Find how many lines in the entries below carry the word "savxrUpa" and answer with only that figure.

--

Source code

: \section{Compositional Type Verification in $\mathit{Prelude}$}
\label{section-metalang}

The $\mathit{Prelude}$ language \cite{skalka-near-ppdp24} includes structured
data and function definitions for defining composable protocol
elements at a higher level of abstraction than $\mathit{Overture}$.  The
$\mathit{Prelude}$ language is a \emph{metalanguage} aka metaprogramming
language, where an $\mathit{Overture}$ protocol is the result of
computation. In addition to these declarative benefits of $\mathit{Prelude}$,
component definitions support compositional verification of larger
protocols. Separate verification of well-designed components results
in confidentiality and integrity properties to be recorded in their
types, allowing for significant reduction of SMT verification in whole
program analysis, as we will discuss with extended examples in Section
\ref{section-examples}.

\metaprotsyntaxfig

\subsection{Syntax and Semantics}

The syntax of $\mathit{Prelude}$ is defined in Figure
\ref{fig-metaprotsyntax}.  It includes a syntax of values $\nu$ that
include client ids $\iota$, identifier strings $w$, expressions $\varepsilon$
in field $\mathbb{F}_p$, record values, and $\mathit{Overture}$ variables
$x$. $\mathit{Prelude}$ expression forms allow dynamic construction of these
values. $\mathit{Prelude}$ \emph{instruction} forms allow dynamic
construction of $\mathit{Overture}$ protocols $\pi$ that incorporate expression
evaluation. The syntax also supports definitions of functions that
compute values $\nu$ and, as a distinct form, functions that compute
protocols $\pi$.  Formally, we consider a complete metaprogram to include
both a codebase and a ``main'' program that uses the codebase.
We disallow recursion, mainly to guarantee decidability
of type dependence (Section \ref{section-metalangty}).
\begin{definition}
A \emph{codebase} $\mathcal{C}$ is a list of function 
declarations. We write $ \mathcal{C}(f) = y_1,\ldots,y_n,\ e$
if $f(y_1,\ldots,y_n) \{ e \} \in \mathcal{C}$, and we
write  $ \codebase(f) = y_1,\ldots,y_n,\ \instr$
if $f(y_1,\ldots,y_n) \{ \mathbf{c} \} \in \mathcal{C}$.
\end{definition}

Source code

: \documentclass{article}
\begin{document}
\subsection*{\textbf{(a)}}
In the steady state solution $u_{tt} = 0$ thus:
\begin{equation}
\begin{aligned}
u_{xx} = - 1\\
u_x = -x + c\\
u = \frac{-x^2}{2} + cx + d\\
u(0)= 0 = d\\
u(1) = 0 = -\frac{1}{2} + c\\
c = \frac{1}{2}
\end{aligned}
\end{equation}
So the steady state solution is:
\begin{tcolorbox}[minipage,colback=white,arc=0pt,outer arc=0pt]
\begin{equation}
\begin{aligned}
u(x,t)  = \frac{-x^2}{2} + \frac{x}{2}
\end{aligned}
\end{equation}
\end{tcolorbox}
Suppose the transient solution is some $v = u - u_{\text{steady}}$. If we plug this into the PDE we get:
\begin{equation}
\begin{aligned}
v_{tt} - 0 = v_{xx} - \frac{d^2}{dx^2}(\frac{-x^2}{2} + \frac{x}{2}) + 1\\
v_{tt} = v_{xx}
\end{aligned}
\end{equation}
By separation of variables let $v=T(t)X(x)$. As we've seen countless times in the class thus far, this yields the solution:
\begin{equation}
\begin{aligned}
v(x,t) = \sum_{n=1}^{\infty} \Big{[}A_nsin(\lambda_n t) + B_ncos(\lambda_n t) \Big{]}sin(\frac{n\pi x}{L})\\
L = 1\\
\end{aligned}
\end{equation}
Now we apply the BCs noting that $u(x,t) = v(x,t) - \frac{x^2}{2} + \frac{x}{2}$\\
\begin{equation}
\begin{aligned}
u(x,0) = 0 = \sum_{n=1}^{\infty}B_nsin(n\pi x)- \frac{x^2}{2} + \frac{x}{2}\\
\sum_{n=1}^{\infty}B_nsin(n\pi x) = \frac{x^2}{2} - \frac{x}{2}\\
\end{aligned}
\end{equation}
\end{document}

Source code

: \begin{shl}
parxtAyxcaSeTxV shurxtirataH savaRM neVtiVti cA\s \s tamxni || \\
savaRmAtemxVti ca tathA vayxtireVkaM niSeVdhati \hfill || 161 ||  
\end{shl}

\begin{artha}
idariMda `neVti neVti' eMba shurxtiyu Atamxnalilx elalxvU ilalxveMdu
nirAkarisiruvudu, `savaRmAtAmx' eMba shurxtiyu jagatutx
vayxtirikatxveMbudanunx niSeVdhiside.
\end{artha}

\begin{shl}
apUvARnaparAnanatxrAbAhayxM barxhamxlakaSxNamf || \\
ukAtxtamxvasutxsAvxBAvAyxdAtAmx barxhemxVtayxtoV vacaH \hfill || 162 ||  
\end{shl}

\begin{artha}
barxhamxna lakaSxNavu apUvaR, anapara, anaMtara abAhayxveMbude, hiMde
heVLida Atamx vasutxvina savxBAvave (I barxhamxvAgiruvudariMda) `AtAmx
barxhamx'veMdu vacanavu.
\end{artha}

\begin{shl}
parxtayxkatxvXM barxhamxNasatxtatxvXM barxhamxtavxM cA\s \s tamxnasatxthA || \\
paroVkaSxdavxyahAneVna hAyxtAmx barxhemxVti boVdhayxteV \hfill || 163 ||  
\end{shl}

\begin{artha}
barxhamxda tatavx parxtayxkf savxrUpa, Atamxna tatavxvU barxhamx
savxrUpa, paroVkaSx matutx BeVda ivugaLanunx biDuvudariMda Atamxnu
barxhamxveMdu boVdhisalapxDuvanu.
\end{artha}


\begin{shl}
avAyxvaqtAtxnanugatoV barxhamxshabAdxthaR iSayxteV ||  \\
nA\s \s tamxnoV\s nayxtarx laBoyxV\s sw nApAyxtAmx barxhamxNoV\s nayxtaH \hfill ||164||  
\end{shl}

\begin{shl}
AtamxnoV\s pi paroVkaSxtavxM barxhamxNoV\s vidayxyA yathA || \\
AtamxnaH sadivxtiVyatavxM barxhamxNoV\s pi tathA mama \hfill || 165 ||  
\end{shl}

--

(TASK RESPONSE):
2